Investors Pour Money into Startups Killing the Data Center Firewall
Micro-segmentation company Guardicore raised $60 million this week, but it’s not alone.
May 23, 2019
This week, Guardicore, a cloud and data center security startup that specializes in a cybersecurity technique called micro-segmentation, announced $60 million in new funding, bringing its total funding to $110 million.
And it’s not alone. Investors have been pouring money into new security technologies that help companies get away from outdated and increasingly inadequate firewalls in their data centers and shift to flexible, software-defined, cloud-native networking security and segmentation platforms.
According to industry research group Owler, the top ten players in this market have raised $750 million altogether.
"What people were doing previously was leveraging perimeter-based firewall technology and virtual local area networks to create network segments," Dave Burton, VP of marketing at Guardicore, said. "This is becoming increasingly difficult due to the rate of change – and it's almost impossible to do in public cloud, because you don't have access to the underlying infrastructure."
Micro-segmentation prevents attackers from moving laterally, from system to system, greatly shrinking the potential attack surface.
There's an added compliance benefit. For example, a company can isolate health care data that falls under HIPAA regulations on its own network segment, separate from normal user access. Companies with payment systems that fall under PCI regulations can segment out the card-data environment.
Guardicore's service is delivered via the cloud. Instead of buying network appliances, customers install lightweight agents or hypervisor components.

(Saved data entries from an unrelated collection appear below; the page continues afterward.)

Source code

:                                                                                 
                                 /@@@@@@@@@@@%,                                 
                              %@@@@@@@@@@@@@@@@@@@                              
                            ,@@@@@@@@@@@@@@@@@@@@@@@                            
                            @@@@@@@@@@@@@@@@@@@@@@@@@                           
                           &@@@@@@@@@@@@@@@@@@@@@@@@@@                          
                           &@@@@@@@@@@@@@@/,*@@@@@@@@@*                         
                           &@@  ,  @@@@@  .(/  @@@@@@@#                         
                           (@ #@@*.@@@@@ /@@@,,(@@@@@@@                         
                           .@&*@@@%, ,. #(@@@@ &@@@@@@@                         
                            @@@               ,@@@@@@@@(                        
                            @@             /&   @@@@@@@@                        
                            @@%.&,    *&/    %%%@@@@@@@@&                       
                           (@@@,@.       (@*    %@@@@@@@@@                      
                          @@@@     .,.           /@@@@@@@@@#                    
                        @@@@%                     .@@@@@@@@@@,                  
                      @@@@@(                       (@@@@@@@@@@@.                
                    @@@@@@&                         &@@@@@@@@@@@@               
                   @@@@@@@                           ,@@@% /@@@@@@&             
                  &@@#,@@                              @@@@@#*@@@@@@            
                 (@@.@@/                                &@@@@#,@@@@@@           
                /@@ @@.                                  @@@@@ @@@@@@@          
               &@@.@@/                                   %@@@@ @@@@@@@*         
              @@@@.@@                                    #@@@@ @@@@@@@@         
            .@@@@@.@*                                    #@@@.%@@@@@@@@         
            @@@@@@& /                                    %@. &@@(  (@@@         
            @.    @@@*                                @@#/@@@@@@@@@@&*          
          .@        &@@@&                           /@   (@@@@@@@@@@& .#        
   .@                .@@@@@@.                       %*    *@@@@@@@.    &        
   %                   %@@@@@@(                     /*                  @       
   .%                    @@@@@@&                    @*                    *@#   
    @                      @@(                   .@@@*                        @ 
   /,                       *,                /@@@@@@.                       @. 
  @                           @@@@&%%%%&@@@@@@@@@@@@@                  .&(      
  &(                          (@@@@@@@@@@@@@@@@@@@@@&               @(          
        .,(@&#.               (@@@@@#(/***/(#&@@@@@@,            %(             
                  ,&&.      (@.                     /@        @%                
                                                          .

The data collected can then flow into the company's security information and event management (SIEM) system.
The setup process is ten to twenty times faster than traditional approaches, Burton said, and keeping up with changing environments is also significantly easier.

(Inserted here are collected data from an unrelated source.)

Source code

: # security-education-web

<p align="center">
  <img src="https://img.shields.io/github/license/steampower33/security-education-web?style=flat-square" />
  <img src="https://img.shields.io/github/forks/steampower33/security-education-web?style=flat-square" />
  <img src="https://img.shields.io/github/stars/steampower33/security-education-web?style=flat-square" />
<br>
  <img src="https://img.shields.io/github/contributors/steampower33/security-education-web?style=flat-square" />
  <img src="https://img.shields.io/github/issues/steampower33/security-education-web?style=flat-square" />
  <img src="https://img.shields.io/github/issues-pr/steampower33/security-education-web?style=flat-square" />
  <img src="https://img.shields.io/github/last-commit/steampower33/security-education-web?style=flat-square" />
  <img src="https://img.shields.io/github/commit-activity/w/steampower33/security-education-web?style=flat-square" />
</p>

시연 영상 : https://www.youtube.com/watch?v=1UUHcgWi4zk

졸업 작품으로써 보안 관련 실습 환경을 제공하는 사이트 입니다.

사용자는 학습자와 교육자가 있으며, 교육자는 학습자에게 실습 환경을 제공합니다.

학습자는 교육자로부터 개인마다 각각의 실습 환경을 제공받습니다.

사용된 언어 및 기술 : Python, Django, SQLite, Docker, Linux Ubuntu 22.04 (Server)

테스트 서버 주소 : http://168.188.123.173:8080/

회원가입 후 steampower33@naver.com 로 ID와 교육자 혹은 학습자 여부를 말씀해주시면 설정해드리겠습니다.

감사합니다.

The system works across multiple cloud environments, including Amazon Web Services, Microsoft Azure, Oracle Cloud Infrastructure, and Google Cloud Platform. It can also be deployed in on-premises enterprise data centers.
"You need to have a way to do this in a software-defined fashion so that as workloads change, or are added, your security policies can follow that workload wherever it is," said Burton.
Customers are typically large and mid-sized enterprises that use the platform to protect their data centers. They include Deutsche Bank, Frontier Airlines, Spain's Santander Bank, and Tivo.
The multi-cloud approach Guardicore and its competitors are taking is particularly important today, said Derek Brost, director of professional services for security at InterVision Systems, a Santa Clara, California-based technology consulting firm.
Otherwise, data center managers are stuck trying to juggle different technologies.
"In order not to have to keep track of the VMware method, the AWS method, the Cisco method, etcetera, it can be very advantageous to bring the micro-segmentation technology away from just the network and pull it down to the individual endpoint systems," he said.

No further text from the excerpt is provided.